2011 saw a big resurgence of energy in SICA (Subud International Cultural Association), our “cultural wing”, under the chairmanship of Latifah Taormina. Latifah is an extremely interesting person and one day I hope to add her to the list of people with whom I have done in-depth interviews.
We received two really interesting stories about artists this year, both named Emily, although one is really called Emilie, since she is French (how few articles we get about that wonderful country!) Thank you very much Lynnelle Stewart, one of our most loyal supporters, for telling us about Emily.
And what can I say about Emilie… surely one of the nicest and kindest people I’ve ever met…how supportive she was of me in Rungan Sari…. She teaches French and Art at BCU school…and she is one of the very few people I Have heard of who has penetrated to the heart of Javanese art and mysticism…
The art of Emily Kingston
Lynnelle Stewart writes from Florida…
I hope you will publish something about this humble endeavour by my 75-year old friend, Emily Kingston.
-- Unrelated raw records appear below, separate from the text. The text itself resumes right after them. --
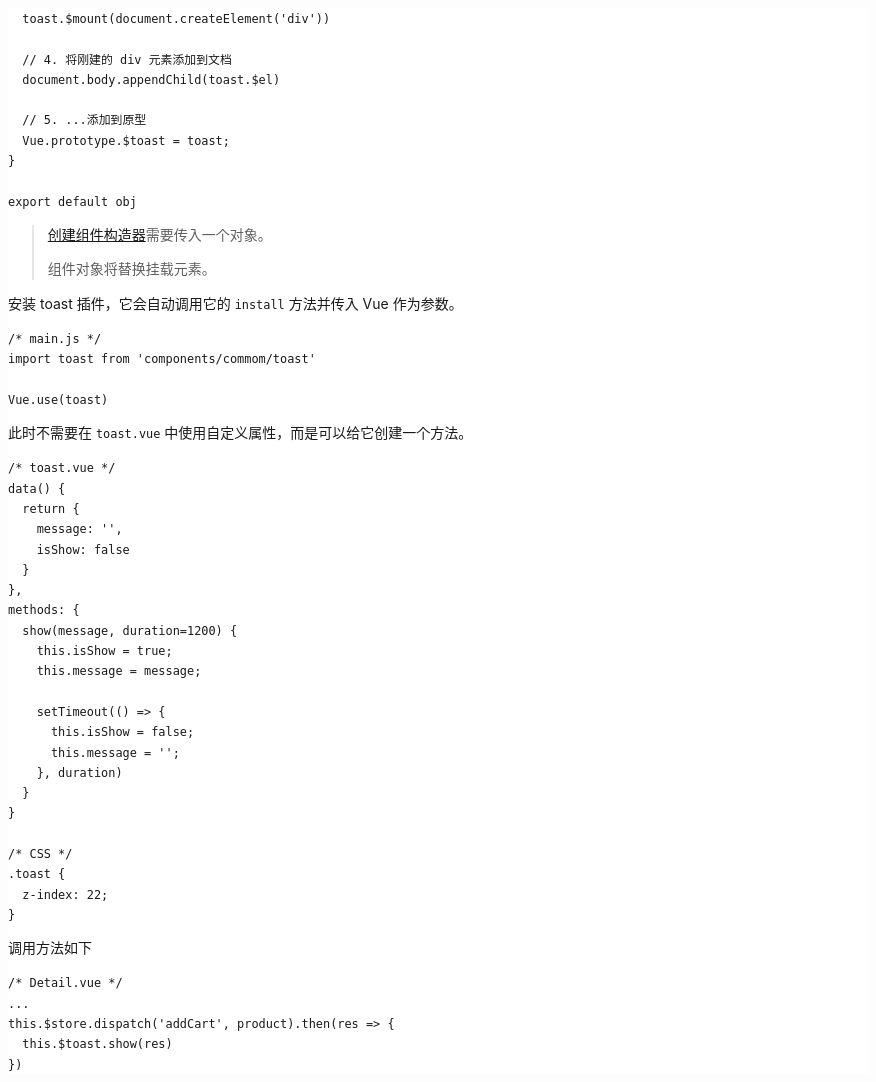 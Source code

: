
 ```
  toast.$mount(document.createElement('div'))
  
  // 4. 将刚建的 div 元素添加到文档
  document.body.appendChild(toast.$el)
  
  // 5. ...添加到原型
  Vue.prototype.$toast = toast;
}

export default obj
```
> [创建组件构造器](https://github.com/SpringLoach/Vue/blob/main/learning/section1.md#组件基本步骤)需要传入一个对象。  
> 
> 组件对象将替换挂载元素。  

安装 toast 插件，它会自动调用它的 `install` 方法并传入 Vue 作为参数。  
```
/* main.js */
import toast from 'components/commom/toast'

Vue.use(toast)
```

此时不需要在 `toast.vue` 中使用自定义属性，而是可以给它创建一个方法。  
```
/* toast.vue */
data() {
  return {
    message: '',
    isShow: false
  }
},
methods: {
  show(message, duration=1200) {
    this.isShow = true;
    this.message = message;
    
    setTimeout(() => {
      this.isShow = false;
      this.message = '';
    }, duration)
  }
}

/* CSS */
.toast {
  z-index: 22;
}
```

调用方法如下
```
/* Detail.vue */
...
this.$store.dispatch('addCart', product).then(res => {
  this.$toast.show(res)
})
```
She and her daughter, Lucy, are active Subud Loudwater. Emily recently had an exhibition of her paintings which has so far raised £250 for a refugee project and inspired a local Subud member to volunteer to work with the refugees….
For her exhibition at Bushey and Oxhey Methodist Church in support of the Watford and Three Rivers Refugee Project, Emily wrote the following statement about her work…
I paint in watercolour and mixed media and enjoy the way that texture and the relationship of shapes and colours can relate to each other to transform the ordinary into the extraordinary. I like Cecil Collins definition of art as “a marriage between the known and the unknown” and for me this includes the spiritual. Other artists who have influence may have been Samuel Palmer, Chagall, Delaunay, Kandinsky, Klée and Macke.
I’ve had four solo exhibitions in Watford, two at Watford Grammar School for Girls, one at Watford Museum and one at the Newton Price Centre. I have also shown work at Croxley Green Library in aid of the New Hope Trust, exhibited with Rickmansworth art society, Watford and Bushey Art Society, Watford Arts Forum, local U3A Groups and the Pump House. For a while I attended classes at “Drum” which I found most inspirational. At the moment I enjoy going to be Art resource Group at the Pump House where we paint together and share ideas and learning from each other. We all paint in different styles and I find that stimulating. In the past I have enjoyed running “Mandala” workshops.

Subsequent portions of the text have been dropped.